Among the most fascinating diagnoses in psychiatry are the somatoform disorders; these are characterized chiefly by physical symptoms without a clear medical or biological basis, but which instead are thought to arise from some deeper psychological source. The field of “psychosomatic medicine” (not to mention many of the most classic cases of in the history of psychiatry and psychoanalysis) illustrates the impact of mental factors on physical illness. Indeed, most of us have experienced the effects of our moods, thoughts, and attitudes on physical symptoms. For instance, our headaches intensify when we’re under a lot of stress at work, whereas we can usually ignore pain and fatigue when in the midst of intense and exhilarating competition. Conversely, intense psychological trauma or prolonged deprivation can contribute to chronic physical disease, while a terminal illness can cause extreme psycholgical suffering.
The somatoform disorders as currently listed in the DSM-IV, the “Bible” of psychiatric diagnosis, are:
- conversion disorder – unexplained neurological symptoms that are thought to arise in response to psychological conflicts
- somatization disorder – more widespread physical symptoms (pain, gastrointestinal, sexual, neurological) before the age of 30 and with a chronic course
- hypochondriasis – excessive preoccupation, worry, or fear about having a serious medical illness
- body dysmorphic disorder – excessive concern and preoccupation with a perceived (but often nonexistent) physical defect
- pain disorder – chronic pain in one or more areas, usually exacerbated by psychological factors
- undifferentiated somatoform disorder – one unexplained physical symptom, present for six months
The planning committee in charge of writing the DSM-5, the replacement to the DSM-IV, wants to scrap this category and create a new one called simply “Somatic Symptom Disorders.” What makes a “Somatic Symptom Disorder” in the new classification? According to the APA, “any somatic symptom or concern that is associated with significant distress or dysfunction,” combined with “anxiety” or “persistent concerns” about the symptoms. Have a nasty, persistent cough? Frequent headaches? Concerned about it? Congratulations, you may now have a mental illness as well. They also propose a “complex somatic symptom disorder” (CSSD) category in which the symptom(s) is/are accompanied by “excessive or maladaptive response” to those symptoms. What’s excessive or maladaptive? As with anything in psychiatry, that’s for you (or, more accurately, your doctor) to decide.
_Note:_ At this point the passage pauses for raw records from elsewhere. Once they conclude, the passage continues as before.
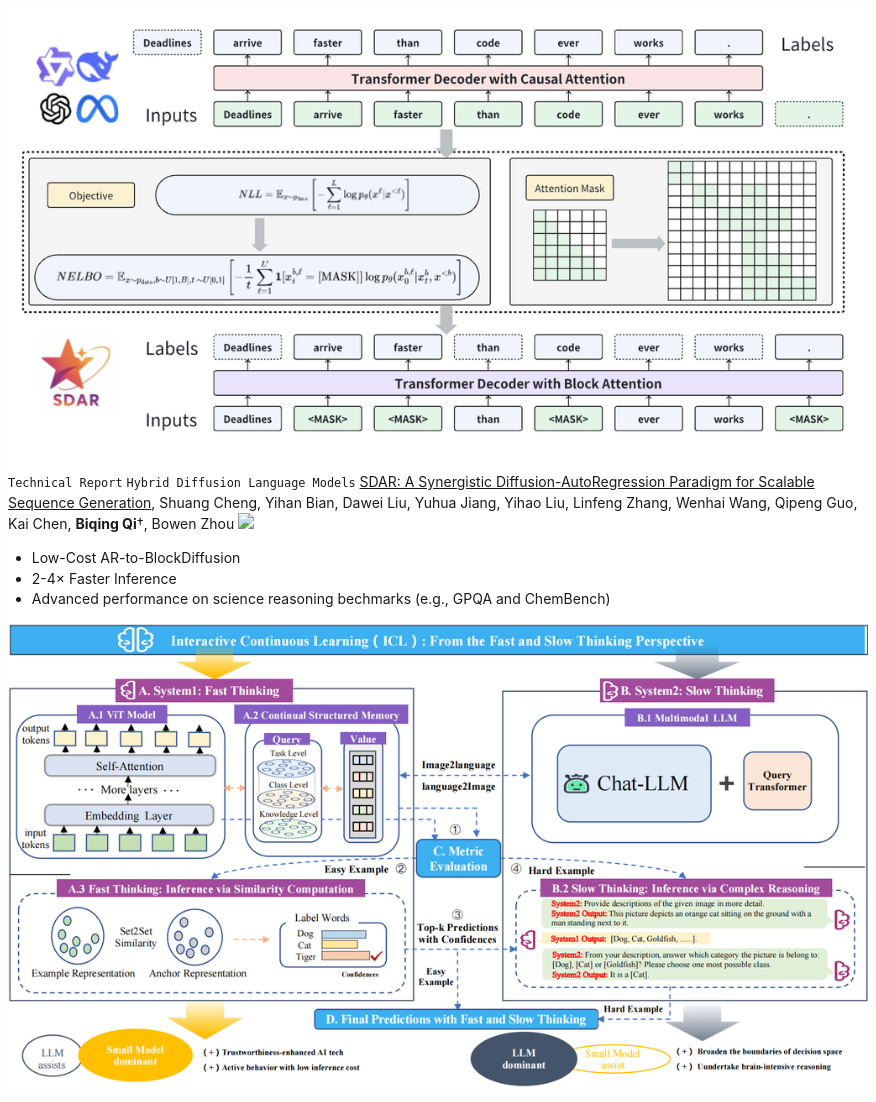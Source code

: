 <div class='paper-box'><div class='paper-box-image'><div><div class="badge"></div><img src='images/sdar.png' alt="sym" width="100%"></div></div>
<div class='paper-box-text' markdown="1">

``Technical Report`` ``Hybrid Diffusion Language Models`` [SDAR: A Synergistic Diffusion-AutoRegression Paradigm for Scalable Sequence Generation](https://arxiv.org/pdf/2510.06303), Shuang Cheng, Yihan Bian, Dawei Liu, Yuhua Jiang, Yihao Liu, Linfeng Zhang, Wenhai Wang, Qipeng Guo, Kai Chen, **Biqing Qi**†, Bowen Zhou [![](https://img.shields.io/github/stars/JetAstra/SDAR?style=social&label=Code+Stars)](https://github.com/JetAstra/SDAR)
  - Low-Cost AR-to-BlockDiffusion
  - 2-4× Faster Inference
  - Advanced performance on science reasoning bechmarks (e.g., GPQA and ChemBench)
</div>
</div>

<div class='paper-box'><div class='paper-box-image'><div><div class="badge"></div><img src='images/ICL.png' alt="sym" width="100%"></div></div>
<div class='paper-box-text' markdown="1">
(Specifically, most of the somatoform disorders will be lumped together into the “SSD” category. They plan to move body dysmorphic disorder into the anxiety group, and the criteria for conversion disorder will be narrowed to describe simply an unexplained neurological symptom– none of the deeper psychological components are necessary for this diagnosis either).
Why would they do such a thing? In the words of the APA, “clinicians find these diagnoses unclear” and “patients find them very objectionable.” In other words, doctors just don’t use these diagnoses, and patients think their concerns aren’t being taken seriously.
Whether this justification seems appropriate is certainly debatable. Maybe these diagnoses aren’t made because we’re just not looking for them. Maybe we’re afraid of alienating patients. Maybe it’s because no new drugs have been approved for use in somatoform disorders. Or maybe it really is just a bogus category. Nonetheless, the proposed solution may be just as bogus. Indeed, it seems rather absurd to give a psychiatric diagnosis on the basis of a single unexplained bodily symptom and, of course, one complaint about this proposal is that it continues psychiatry’s gradual march towards pathologizing everyone.
To me, the greatest disappointment is that the richness and complexity of the various somatoform disorders will be disposed of, in favor of criteria that only require a physical symptom and “anxiety or concern” about the symptom. It may sound condescending or objectionable to remark that an unexplained symptom is “all in one’s head,” but these more user-friendly diagnostic criteria may make clinicians even less likely to “look under the hood,” so to speak, and to uncover the mental and psychological factors that may have an overwhelming, yet hidden, influence on the patient’s body and his/her perceptions of bodily phenomena.
We are only beginning to understand the intricacies and wonders of the connections between mind and body. Such understanding draws heavily on complementary approaches to human health and disease, alongside the findings of conventional medical science. Hopefully, psychiatric practitioners will continue to pay attention to advances in this field in order to provide comprehensive, “holistic” care to patients, even if the DSM-5’s efforts at diagnostic expediency and simplicity portend otherwise.